Data shown
****************************************
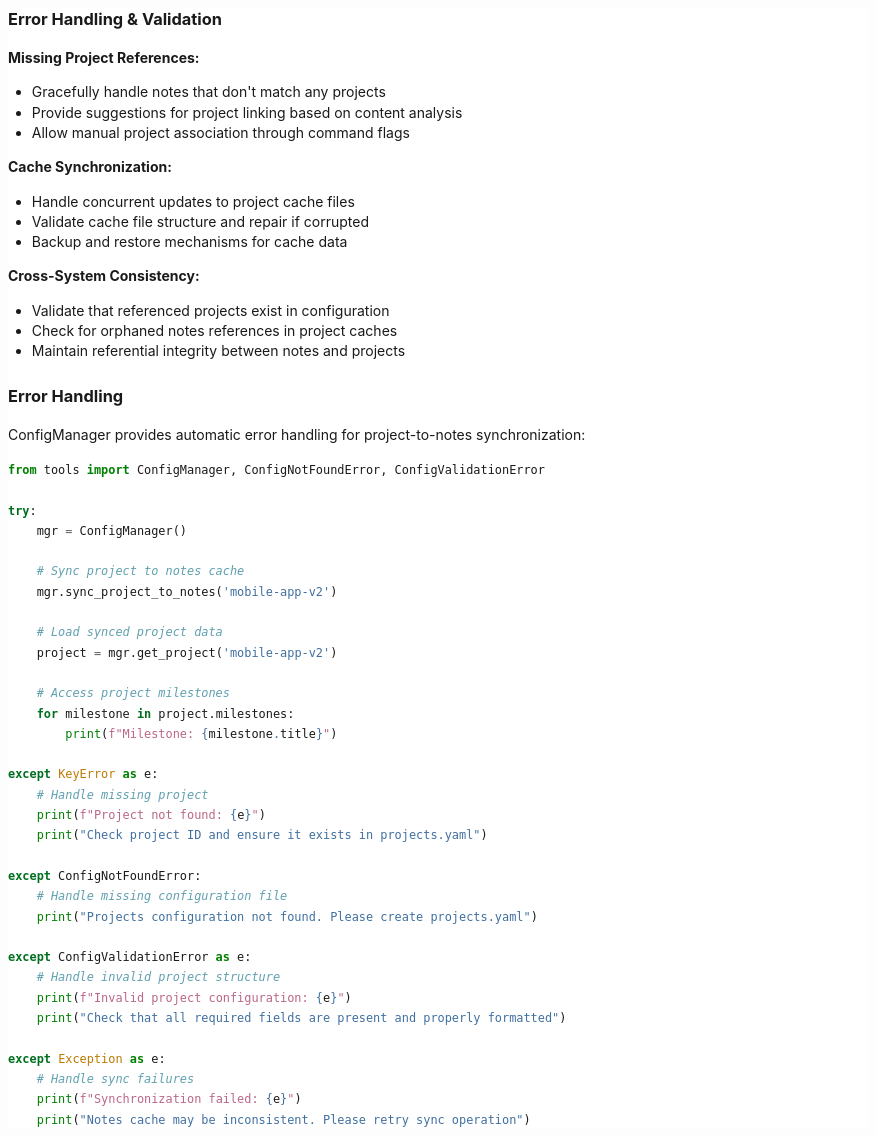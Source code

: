 ### Error Handling & Validation

**Missing Project References:**
- Gracefully handle notes that don't match any projects
- Provide suggestions for project linking based on content analysis
- Allow manual project association through command flags

**Cache Synchronization:**
- Handle concurrent updates to project cache files
- Validate cache file structure and repair if corrupted
- Backup and restore mechanisms for cache data

**Cross-System Consistency:**
- Validate that referenced projects exist in configuration
- Check for orphaned notes references in project caches
- Maintain referential integrity between notes and projects

### Error Handling

ConfigManager provides automatic error handling for project-to-notes synchronization:

```python
from tools import ConfigManager, ConfigNotFoundError, ConfigValidationError

try:
    mgr = ConfigManager()

    # Sync project to notes cache
    mgr.sync_project_to_notes('mobile-app-v2')

    # Load synced project data
    project = mgr.get_project('mobile-app-v2')

    # Access project milestones
    for milestone in project.milestones:
        print(f"Milestone: {milestone.title}")

except KeyError as e:
    # Handle missing project
    print(f"Project not found: {e}")
    print("Check project ID and ensure it exists in projects.yaml")

except ConfigNotFoundError:
    # Handle missing configuration file
    print("Projects configuration not found. Please create projects.yaml")

except ConfigValidationError as e:
    # Handle invalid project structure
    print(f"Invalid project configuration: {e}")
    print("Check that all required fields are present and properly formatted")

except Exception as e:
    # Handle sync failures
    print(f"Synchronization failed: {e}")
    print("Notes cache may be inconsistent. Please retry sync operation")
```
****************************************
Exercise aim
Write down every line of the data above that includes the string "mobile".

Task solution
    mgr.sync_project_to_notes('mobile-app-v2')
    project = mgr.get_project('mobile-app-v2')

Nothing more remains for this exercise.